> _Activity_
In this material, which lines include the string "Competition"? Show them.
---------- Source data ----------
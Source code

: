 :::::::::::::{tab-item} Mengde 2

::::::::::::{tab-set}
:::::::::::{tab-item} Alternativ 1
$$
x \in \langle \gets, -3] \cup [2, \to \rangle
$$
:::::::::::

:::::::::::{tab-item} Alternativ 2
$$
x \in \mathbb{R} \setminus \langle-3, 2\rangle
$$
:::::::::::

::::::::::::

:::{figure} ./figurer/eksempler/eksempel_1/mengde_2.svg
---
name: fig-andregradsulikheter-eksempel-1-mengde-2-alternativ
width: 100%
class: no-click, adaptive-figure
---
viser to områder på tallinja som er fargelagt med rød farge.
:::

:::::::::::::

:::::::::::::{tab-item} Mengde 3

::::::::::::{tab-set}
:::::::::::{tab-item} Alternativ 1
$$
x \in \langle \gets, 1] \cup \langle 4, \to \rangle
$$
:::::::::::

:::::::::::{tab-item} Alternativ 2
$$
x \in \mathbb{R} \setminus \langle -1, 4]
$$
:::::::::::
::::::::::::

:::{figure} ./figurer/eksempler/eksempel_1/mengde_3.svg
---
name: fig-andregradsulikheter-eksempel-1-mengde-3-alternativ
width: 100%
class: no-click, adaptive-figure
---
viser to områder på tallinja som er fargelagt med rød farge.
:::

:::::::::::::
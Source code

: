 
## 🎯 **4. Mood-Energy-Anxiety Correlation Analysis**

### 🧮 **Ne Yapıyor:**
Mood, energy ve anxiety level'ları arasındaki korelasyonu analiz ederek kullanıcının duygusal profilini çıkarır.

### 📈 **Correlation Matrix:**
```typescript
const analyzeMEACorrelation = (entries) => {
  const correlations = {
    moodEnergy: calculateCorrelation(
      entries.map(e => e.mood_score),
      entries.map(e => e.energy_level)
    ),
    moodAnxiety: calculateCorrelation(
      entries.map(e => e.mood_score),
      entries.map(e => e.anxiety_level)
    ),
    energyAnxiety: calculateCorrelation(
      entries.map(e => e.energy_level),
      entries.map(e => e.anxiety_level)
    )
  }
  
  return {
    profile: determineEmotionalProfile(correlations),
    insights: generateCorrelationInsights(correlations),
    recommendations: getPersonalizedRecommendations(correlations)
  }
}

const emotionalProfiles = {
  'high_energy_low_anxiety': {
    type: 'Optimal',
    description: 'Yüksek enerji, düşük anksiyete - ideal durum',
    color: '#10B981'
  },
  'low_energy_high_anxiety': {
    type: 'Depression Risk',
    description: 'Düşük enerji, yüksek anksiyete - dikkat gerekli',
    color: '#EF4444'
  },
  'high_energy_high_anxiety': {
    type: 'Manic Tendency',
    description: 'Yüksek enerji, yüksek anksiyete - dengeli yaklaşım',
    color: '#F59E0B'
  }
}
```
----------
---------- Source data ----------
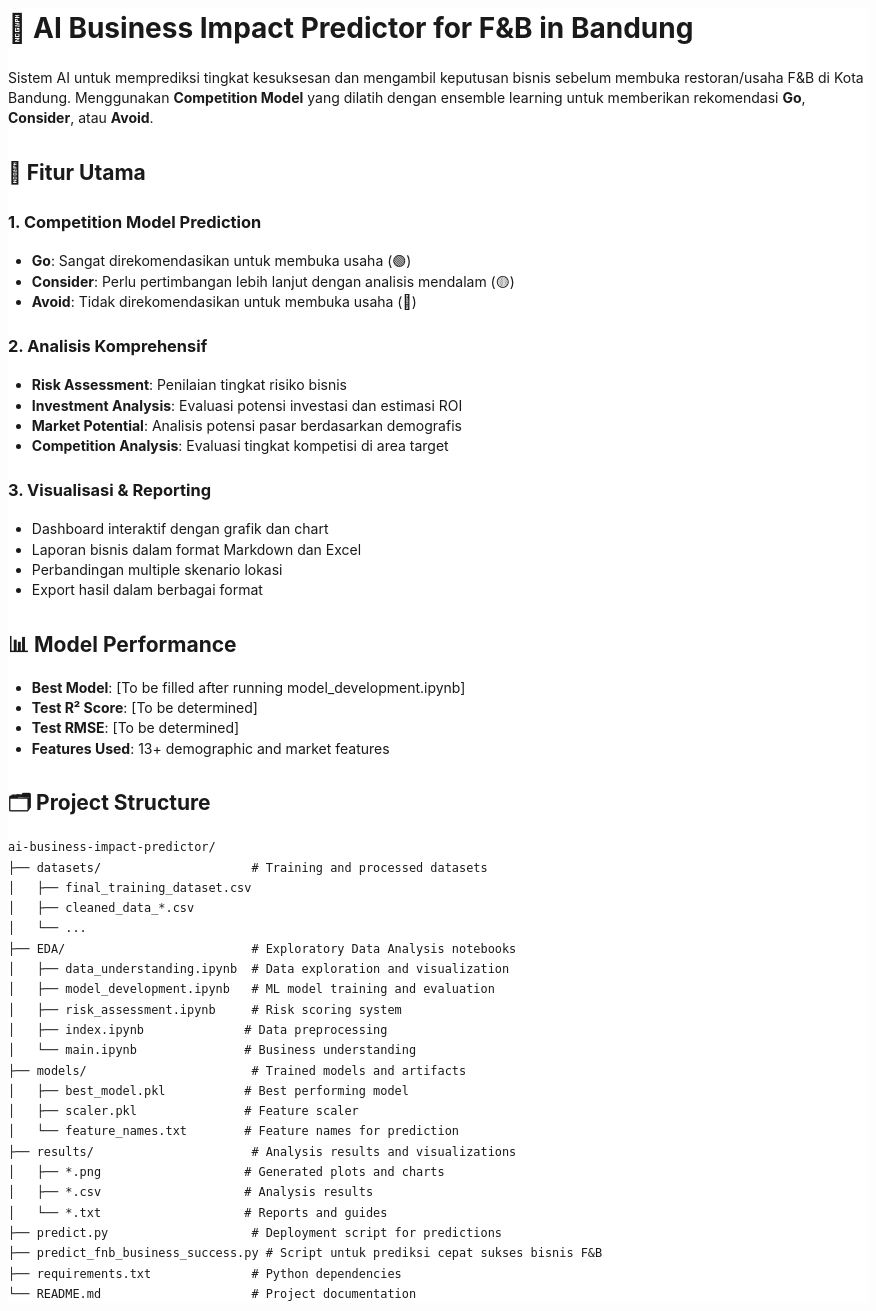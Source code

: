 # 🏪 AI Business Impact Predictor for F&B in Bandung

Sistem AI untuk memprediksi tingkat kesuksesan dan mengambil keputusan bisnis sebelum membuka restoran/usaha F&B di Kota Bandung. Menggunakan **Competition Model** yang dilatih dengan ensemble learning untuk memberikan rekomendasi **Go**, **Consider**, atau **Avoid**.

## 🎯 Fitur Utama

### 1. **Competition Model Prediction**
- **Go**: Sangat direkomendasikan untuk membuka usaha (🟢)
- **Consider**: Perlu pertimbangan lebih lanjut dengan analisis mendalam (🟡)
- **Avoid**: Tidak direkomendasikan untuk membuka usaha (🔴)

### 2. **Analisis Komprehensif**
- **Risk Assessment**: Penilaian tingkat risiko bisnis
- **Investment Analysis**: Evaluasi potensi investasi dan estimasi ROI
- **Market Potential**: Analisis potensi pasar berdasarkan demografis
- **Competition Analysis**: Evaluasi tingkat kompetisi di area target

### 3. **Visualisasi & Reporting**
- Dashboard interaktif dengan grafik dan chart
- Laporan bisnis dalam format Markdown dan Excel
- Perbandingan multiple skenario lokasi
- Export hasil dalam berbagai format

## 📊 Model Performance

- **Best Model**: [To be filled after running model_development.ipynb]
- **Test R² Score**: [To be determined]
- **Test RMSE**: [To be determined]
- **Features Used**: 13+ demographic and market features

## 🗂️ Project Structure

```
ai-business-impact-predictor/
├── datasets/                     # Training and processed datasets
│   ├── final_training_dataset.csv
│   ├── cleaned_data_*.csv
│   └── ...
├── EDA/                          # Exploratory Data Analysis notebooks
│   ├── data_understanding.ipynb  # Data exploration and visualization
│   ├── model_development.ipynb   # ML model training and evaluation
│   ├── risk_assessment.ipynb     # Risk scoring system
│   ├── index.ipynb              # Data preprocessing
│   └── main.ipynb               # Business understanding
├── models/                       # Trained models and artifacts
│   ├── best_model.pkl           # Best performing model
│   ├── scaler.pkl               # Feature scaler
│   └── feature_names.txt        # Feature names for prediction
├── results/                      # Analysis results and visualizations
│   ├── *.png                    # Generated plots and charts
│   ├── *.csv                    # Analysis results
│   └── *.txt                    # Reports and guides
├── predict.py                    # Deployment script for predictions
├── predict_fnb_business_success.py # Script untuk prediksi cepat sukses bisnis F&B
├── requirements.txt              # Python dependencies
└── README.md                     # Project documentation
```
----------
> _Result_
Sistem AI untuk memprediksi tingkat kesuksesan dan mengambil keputusan bisnis sebelum membuka restoran/usaha F&B di Kota Bandung. Menggunakan **Competition Model** yang dilatih dengan ensemble learning untuk memberikan rekomendasi **Go**, **Consider**, atau **Avoid**.
### 1. **Competition Model Prediction**
- **Competition Analysis**: Evaluasi tingkat kompetisi di area target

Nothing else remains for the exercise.